9 Dec 2016

South Korean president impeached

9:13 pm on 9 December 2016

South Korea's parliament has voted to impeach the President, Park Geun-hye, over a corruption scandal, suspending her powers.

 South Korea President Park Geun-hye makes an address to the nation at the presidential Blue House in Seoul.

South Korea President Park Geun-hye makes an address to the nation at the presidential Blue House in Seoul. Photo: AFP

The Constitutional Court will decide whether to uphold the motion and remove her from office or reject it and reinstate her.

The prime minister will be acting president until the court delivers a ruling.

Ms Park was embroiled in a political scandal that has sparked massive protests and calls for her resignation.
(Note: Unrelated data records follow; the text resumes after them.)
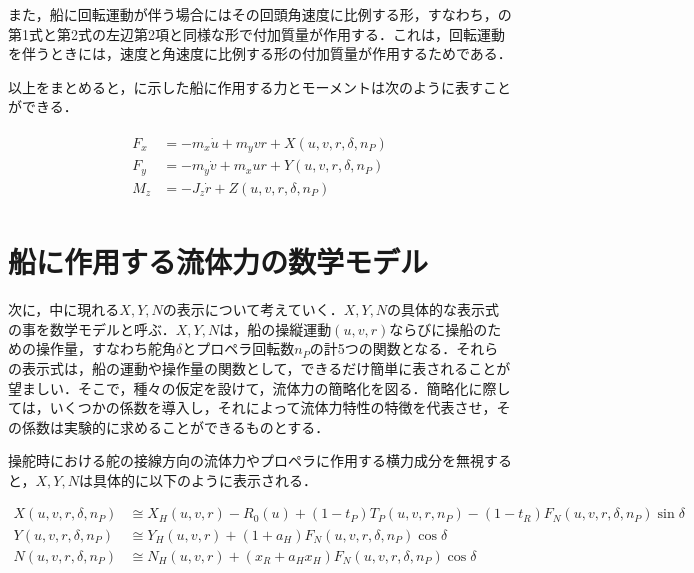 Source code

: また，船に回転運動が伴う場合にはその回頭角速度に比例する形，すなわち，の第1式と第2式の左辺第2項と同様な形で付加質量が作用する．これは，回転運動を伴うときには，速度と角速度に比例する形の付加質量が作用するためである．

以上をまとめると，に示した船に作用する力とモーメントは次のように表すことができる．

\begin{align}
    \begin{split}
        F_{x}&=-m_{x} \dot{u}+m_{y} v r+X\left(u, v, r, \delta, n_{P}\right) \\
        F_{y}&=-m_{y} \dot{v}+m_{x} u r+Y\left(u, v, r, \delta, n_{P}\right) \\
        M_{z}&=-J_{z} \dot{r}+Z\left(u, v, r, \delta, n_{P}\right) \label{eq:2-20}
    \end{split}
\end{align}

\section{船に作用する流体力の数学モデル}

次に，中に現れる$X,Y,N$の表示について考えていく．$X,Y,N$の具体的な表示式の事を数学モデルと呼ぶ．$X,Y,N$は，船の操縦運動$(u,v,r)$ならびに操船のための操作量，すなわち舵角$\delta$とプロペラ回転数$n_P$の計5つの関数となる．それらの表示式は，船の運動や操作量の関数として，できるだけ簡単に表されることが望ましい．そこで，種々の仮定を設けて，流体力の簡略化を図る．簡略化に際しては，いくつかの係数を導入し，それによって流体力特性の特徴を代表させ，その係数は実験的に求めることができるものとする．

操舵時における舵の接線方向の流体力やプロペラに作用する横力成分を無視すると，$X,Y,N$は具体的に以下のように表示される．

\begin{align}
    X\left(u, v, r, \delta, n_{P}\right) &\cong X_{H}(u, v, r)-R_{0}(u)+\left(1-t_{P}\right) T_{P}\left(u, v, r, n_{P}\right) - \left(1-t_{R}\right) F_{N}\left(u, v, r, \delta, n_{P}\right) \sin \delta  \label{eq:2-21} \\
    Y\left(u, v, r, \delta, n_{P}\right) &\cong Y_{H}(u, v, r)+\left(1+a_{H}\right) F_{N}\left(u, v, r, \delta, n_{P}\right) \cos \delta  \label{eq:2-22} \\
    N\left(u, v, r, \delta, n_{P}\right) &\cong N_{H}(u, v, r)+\left(x_{R}+a_{H} x_{H}\right) F_{N}\left(u, v, r, \delta, n_{P}\right) \cos \delta \label{eq:2-23}
\end{align}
A close confidante, Choi Soon-sil, is accused of using her connections to Ms Park to gain influence and money.

Prosecutors say Ms Park had a "considerable" role in the alleged corruption, which she has denied.
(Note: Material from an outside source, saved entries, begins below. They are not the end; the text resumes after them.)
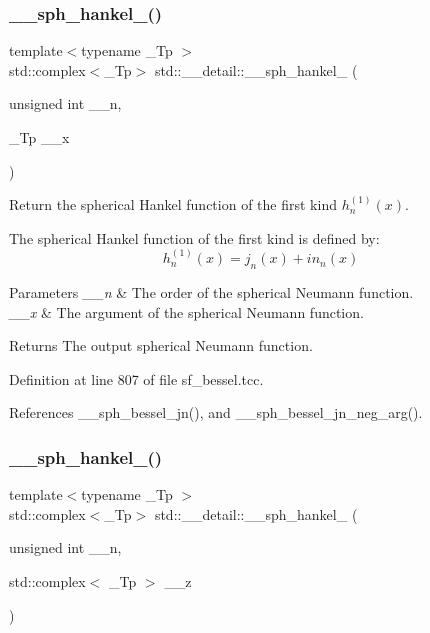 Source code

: \subsubsection{\texorpdfstring{\+\_\+\+\_\+sph\+\_\+hankel\+\_()}{\_\_sph\_hankel\_1()}\hspace{0.1cm}{\footnotesize\ttfamily [1/2]}}
{\footnotesize\ttfamily template$<$typename \+\_\+\+Tp $>$ \\
std\+::complex$<$\+\_\+\+Tp$>$ std\+::\+\_\+\+\_\+detail\+::\+\_\+\+\_\+sph\+\_\+hankel\+\_ (\begin{DoxyParamCaption}\item[{unsigned int}]{\+\_\+\+\_\+n,  }\item[{\+\_\+\+Tp}]{\+\_\+\+\_\+x }\end{DoxyParamCaption})}



Return the spherical Hankel function of the first kind $ h^{(1)}_n(x) $. 

The spherical Hankel function of the first kind is defined by\+: \[ h^{(1)}_n(x) = j_n(x) + i n_n(x) \]


\begin{DoxyParams}{Parameters}
{\em \+\_\+\+\_\+n} & The order of the spherical Neumann function. \\
\hline
{\em \+\_\+\+\_\+x} & The argument of the spherical Neumann function. \\
\hline
\end{DoxyParams}
\begin{DoxyReturn}{Returns}
The output spherical Neumann function. 
\end{DoxyReturn}


Definition at line 807 of file sf\+\_\+bessel.\+tcc.



References \+\_\+\+\_\+sph\+\_\+bessel\+\_\+jn(), and \+\_\+\+\_\+sph\+\_\+bessel\+\_\+jn\+\_\+neg\+\_\+arg().

\mbox{\label{namespacestd_1_1____detail_a887838c407a7cdb7c4ee145a18d2aa12}} 
\subsubsection{\texorpdfstring{\+\_\+\+\_\+sph\+\_\+hankel\+\_()}{\_\_sph\_hankel\_1()}\hspace{0.1cm}{\footnotesize\ttfamily [2/2]}}
{\footnotesize\ttfamily template$<$typename \+\_\+\+Tp $>$ \\
std\+::complex$<$\+\_\+\+Tp$>$ std\+::\+\_\+\+\_\+detail\+::\+\_\+\+\_\+sph\+\_\+hankel\+\_ (\begin{DoxyParamCaption}\item[{unsigned int}]{\+\_\+\+\_\+n,  }\item[{std\+::complex$<$ \+\_\+\+Tp $>$}]{\+\_\+\+\_\+z }\end{DoxyParamCaption})}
She resisted calls to step down, insisting that she would leave the decision up to parliament.

South Korea's parliament, the National Assembly, introduced the impeachment motion on Thursday.

The assembly was dominated by opposition parties and independents who wanted her dismissed. They needed at least 28 more votes from Ms Park's Saenuri party for the impeachment.
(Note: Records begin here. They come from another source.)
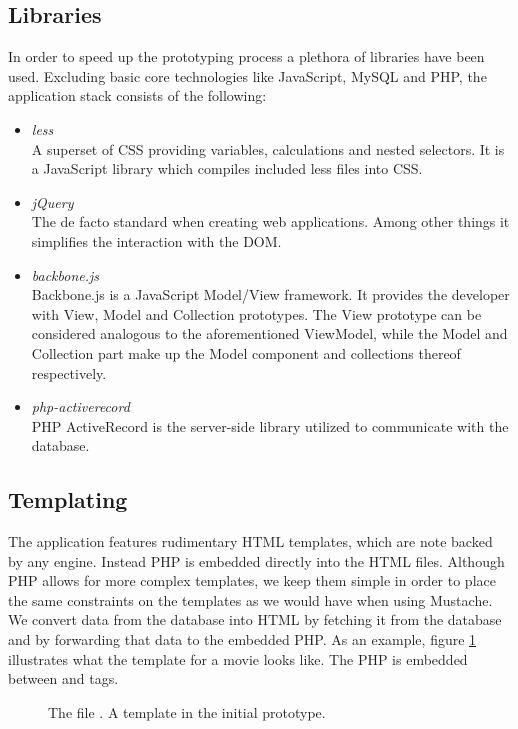 \subsection{Libraries}
In order to speed up the prototyping process a plethora of libraries have been
used. Excluding basic core technologies like JavaScript, MySQL and PHP, the
application stack consists of the following:
\begin{itemize}
	\item \emph{less}\\
	A superset of CSS providing variables, calculations and nested selectors. It
	is a JavaScript library which compiles included less files into CSS.
	\item \emph{jQuery}\\
	The de facto standard when creating web applications. Among other things it
	simplifies the interaction with the DOM.
	\item \emph{backbone.js}\\
	Backbone.js is a JavaScript Model/View framework. It provides the developer
	with View, Model and Collection prototypes. The View prototype can be
	considered analogous to the aforementioned ViewModel, while the Model and
	Collection part make up the Model component and collections thereof
	respectively.
	\item \emph{php-activerecord}\\
	PHP ActiveRecord is the server-side library utilized to communicate with the
	database.
\end{itemize}

\subsection{Templating}
The application features rudimentary HTML templates, which are note backed by
any engine. Instead PHP is embedded directly into the HTML files.
Although PHP allows for more complex templates, we keep them simple in order to
place the same constraints on the templates as we would have when using
Mustache.
We convert data from the database into HTML by fetching it from the database and
by forwarding that data to the embedded PHP.
As an example, figure \ref{fig:movie.view.tpl} illustrates what the template
for a movie looks like.
The PHP is embedded between  and  tags.

\begin{figure}
	\label{fig:movie.view.tpl}
	\centering
	
	\caption{
		The file .
		A template in the initial prototype.}
\end{figure}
Ms Park said earlier she would accept the vote's outcome.

Ms Park would not be immediately removed. She would only be suspended from office, with the prime minister taking over her duties.

The decision still needs final approval from the nine-judge constitutional court, which would have six months to deliberate.

If it upheld the decision, only then would Ms Park be dismissed. She would become the first sitting South Korean president to be deposed in the country's democratic era.

At the heart of the scandal is Ms Park's links to Ms Choi, who has been already charged with coercion and abuse of power.

Ms Choi is accused of using her links with Ms Park to pressure some of the country's biggest corporations to donating to two foundations controlled by Ms Choi, who allegedly siphoned off funds for her personal use.

On Tuesday the corporations' leaders were grilled by MPs in a rare parliamentary enquiry on whether they made the donations in exchange for political favours.

Ms Park has also come under fire for allowing Ms Choi inappropriate access to government decisions, something which she has repeatedly apologised for.

The scandal has ignited public fury in South Korea, where tens of thousands of people have staged demonstrations in Seoul in recent weeks calling for Ms Park to step down.